I read "The Three Little Pigs" to the class, and we used the anchor chart to discuss elements of a fairy tale as we diagrammed the story.  This allowed us to discuss why each element is important to the overall story, as well as how it helped move the story along. Students then worked in pairs to diagram the Persian tale, "One Riddle, One Answer." We had a rich discussion regarding the theme, and whether every fairy tale needed to have 'good vs. evil' in order to actually be a fairy tale. Students then wrote a summary of the fairy tale and turned them in via the Google Classroom. The student graphic organizer was an exact replica of the anchor chart so that they were familiar with the elements and that they could move around the document in order to complete it as they determined that they had the necessary information for each section.

The following week we used the folktale graphic organizer to diagram "Nacho and Lolita." (This folktale always makes me cry!) Monday we will finish working with folktale before we start our Cinderella Around the World unit. (Once we are done with the unit, and I know if there needs to be adjustments or not to the materials, I will add these items to my TpT and TeacherWise stores.)

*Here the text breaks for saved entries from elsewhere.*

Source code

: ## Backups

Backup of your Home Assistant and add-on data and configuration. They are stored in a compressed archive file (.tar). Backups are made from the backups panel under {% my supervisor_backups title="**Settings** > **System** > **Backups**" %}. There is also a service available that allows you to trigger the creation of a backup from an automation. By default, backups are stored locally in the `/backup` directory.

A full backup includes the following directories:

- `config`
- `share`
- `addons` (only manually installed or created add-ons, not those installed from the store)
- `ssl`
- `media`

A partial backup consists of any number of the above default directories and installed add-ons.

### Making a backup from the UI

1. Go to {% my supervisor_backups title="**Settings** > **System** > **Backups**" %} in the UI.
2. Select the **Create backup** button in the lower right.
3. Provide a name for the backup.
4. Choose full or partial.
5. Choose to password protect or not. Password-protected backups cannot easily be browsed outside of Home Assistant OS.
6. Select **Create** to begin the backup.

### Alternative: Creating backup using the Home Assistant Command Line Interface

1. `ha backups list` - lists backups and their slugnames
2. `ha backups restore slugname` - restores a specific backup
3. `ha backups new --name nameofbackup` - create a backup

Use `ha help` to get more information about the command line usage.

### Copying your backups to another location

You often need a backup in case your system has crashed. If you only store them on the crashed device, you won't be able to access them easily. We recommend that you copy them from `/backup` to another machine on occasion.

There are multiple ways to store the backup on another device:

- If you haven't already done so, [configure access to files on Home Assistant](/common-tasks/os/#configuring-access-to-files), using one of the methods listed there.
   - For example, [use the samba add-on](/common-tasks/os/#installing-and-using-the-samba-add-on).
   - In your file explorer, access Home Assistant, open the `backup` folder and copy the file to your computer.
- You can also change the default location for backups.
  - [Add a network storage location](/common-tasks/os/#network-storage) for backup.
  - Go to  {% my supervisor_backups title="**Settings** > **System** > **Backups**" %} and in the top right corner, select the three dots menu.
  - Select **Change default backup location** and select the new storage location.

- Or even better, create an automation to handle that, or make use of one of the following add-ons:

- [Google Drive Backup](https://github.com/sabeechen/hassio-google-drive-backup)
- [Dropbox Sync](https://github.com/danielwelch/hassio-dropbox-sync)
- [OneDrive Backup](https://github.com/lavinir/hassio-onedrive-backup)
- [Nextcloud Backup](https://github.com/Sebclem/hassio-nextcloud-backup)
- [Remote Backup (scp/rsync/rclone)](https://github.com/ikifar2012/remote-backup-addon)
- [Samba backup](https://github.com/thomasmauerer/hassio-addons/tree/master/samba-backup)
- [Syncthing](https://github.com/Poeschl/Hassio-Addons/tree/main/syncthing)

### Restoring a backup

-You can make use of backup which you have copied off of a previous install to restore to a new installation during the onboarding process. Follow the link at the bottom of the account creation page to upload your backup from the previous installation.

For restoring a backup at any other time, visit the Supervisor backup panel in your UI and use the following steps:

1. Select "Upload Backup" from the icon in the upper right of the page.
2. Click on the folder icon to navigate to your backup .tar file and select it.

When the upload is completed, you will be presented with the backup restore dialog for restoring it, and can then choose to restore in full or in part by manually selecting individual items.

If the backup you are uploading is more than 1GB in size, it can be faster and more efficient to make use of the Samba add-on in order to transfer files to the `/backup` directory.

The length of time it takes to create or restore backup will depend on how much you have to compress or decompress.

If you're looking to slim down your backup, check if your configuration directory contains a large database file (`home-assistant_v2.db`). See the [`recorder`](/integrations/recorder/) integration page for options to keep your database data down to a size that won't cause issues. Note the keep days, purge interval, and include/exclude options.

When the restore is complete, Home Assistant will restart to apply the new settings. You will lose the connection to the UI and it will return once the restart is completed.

I have BIG plans for this Cinderella unit! Now the plans in my head (and in my lesson plan book) are perfect but as we know, nothing is ever perfect so I know there will be hiccups in this unit but still I am sure the unit is going to be a success! I of course, will update here as we work through it. The plan now is for 9 groups of 2 to read a Cinderella story, each from a different culture, to diagram and summarize the story, then to write a short opinion piece about the book they read. From there they will research the culture, make a ThingLink to share their work in a creative way. Following each groups completion of their ThingLink I intend to make a ThingLink with each group's work so that by clicking different areas in the ThingLink we can access each group's contribution. Now I have a lot to learn before I can put this together as I got the idea after seeing a ThingLink on Twitter (which I had favorited the link) where a teacher had each student create a ThingLink on a different state and then she embedded them in a map of the United States so that you could learn about each state by clicking on it and then on the various items in the ThingLink for that state.  This is an ambitious project, I know - but it is one I believe my class can handle and complete successfully. Time will tell of course, whether I am correct in this assumption or not but I can't wait to find out!